YOUR GOAL: Extract the final stretch of the data: the line that contains "Em que xapono" and every line after it, unaltered, and no other lines.

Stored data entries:
* * *
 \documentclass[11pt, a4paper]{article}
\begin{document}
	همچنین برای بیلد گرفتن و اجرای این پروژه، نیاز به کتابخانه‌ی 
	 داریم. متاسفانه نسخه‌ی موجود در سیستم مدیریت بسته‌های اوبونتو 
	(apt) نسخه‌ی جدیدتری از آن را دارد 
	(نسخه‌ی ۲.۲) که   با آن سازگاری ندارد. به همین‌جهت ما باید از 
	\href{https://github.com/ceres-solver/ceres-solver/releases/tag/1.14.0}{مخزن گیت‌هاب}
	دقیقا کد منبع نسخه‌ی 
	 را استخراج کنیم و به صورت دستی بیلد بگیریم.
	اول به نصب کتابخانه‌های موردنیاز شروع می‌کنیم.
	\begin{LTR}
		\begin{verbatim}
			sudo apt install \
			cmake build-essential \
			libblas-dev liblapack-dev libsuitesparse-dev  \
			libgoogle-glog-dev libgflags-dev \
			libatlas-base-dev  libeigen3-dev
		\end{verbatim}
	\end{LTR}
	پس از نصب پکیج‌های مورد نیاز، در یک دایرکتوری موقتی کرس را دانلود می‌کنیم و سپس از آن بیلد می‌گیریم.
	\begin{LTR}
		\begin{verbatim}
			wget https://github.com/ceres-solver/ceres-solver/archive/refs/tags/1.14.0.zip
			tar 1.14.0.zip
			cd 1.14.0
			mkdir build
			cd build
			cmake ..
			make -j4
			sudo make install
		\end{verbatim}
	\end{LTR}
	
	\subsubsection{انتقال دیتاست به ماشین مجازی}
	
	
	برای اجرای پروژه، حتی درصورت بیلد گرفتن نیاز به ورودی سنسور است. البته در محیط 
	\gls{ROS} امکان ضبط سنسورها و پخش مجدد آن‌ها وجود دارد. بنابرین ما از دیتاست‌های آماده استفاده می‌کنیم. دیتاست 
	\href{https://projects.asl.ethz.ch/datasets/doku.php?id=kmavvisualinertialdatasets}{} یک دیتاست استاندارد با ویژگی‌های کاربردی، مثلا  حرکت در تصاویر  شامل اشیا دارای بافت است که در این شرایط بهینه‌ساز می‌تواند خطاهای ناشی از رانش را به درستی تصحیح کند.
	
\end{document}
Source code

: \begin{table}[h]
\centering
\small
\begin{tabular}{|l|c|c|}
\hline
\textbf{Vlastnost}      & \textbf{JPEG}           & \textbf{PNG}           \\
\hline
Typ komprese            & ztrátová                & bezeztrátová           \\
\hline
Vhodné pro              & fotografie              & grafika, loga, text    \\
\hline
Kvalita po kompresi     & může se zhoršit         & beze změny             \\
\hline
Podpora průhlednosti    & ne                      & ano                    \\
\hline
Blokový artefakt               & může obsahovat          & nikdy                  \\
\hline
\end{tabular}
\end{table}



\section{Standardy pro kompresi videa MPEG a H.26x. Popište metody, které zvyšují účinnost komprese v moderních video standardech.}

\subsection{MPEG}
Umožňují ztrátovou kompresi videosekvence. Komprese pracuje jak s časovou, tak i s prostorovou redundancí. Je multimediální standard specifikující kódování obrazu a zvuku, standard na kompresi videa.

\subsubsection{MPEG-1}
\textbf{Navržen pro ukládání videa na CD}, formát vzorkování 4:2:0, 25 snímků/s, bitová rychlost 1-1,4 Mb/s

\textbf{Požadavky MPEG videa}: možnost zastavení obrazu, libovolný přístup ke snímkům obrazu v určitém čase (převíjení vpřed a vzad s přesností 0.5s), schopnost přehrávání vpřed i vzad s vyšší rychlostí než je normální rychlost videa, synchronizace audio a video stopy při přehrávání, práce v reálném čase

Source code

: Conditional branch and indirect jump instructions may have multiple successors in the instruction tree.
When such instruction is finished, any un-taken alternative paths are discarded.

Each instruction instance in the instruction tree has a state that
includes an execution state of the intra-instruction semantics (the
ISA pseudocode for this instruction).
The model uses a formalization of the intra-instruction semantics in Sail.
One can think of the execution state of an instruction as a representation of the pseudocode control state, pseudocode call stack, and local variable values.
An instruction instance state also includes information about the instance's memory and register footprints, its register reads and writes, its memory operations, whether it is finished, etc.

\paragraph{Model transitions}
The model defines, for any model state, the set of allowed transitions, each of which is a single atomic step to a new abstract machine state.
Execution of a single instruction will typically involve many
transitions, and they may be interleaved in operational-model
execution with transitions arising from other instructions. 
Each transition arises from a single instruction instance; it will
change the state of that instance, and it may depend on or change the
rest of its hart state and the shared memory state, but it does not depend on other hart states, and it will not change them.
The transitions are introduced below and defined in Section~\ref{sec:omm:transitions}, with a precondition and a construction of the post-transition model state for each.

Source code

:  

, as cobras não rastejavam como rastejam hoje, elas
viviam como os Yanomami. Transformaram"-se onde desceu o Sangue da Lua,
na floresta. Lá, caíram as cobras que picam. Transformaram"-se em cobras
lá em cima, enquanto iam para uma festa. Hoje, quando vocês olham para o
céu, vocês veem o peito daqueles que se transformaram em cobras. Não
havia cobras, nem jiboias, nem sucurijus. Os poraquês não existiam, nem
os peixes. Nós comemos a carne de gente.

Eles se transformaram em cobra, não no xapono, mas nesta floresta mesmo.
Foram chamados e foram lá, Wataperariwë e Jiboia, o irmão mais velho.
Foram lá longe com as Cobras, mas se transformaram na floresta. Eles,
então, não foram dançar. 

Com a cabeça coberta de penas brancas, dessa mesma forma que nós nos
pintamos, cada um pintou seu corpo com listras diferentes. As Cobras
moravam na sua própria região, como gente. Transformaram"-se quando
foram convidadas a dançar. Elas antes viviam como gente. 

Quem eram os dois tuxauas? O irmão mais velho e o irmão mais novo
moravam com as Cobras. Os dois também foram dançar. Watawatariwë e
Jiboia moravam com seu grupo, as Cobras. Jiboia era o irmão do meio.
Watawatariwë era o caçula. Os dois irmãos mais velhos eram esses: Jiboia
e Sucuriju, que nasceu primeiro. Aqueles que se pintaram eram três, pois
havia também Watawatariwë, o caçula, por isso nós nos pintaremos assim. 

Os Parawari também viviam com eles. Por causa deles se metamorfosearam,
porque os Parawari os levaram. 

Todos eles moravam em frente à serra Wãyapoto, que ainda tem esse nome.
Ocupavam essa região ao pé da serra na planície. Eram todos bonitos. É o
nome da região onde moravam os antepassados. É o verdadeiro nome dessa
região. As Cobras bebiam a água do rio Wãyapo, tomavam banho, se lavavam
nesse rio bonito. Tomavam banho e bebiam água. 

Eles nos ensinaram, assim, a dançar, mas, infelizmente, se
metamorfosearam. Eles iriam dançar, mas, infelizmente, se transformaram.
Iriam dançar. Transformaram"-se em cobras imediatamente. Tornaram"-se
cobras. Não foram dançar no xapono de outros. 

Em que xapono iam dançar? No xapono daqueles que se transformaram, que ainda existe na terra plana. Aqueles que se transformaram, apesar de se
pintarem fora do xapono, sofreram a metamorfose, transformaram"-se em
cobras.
* * *
RESPONSE FOR THIS EXERCISE:
Em que xapono iam dançar? No xapono daqueles que se transformaram, que ainda existe na terra plana. Aqueles que se transformaram, apesar de se
pintarem fora do xapono, sofreram a metamorfose, transformaram"-se em
cobras.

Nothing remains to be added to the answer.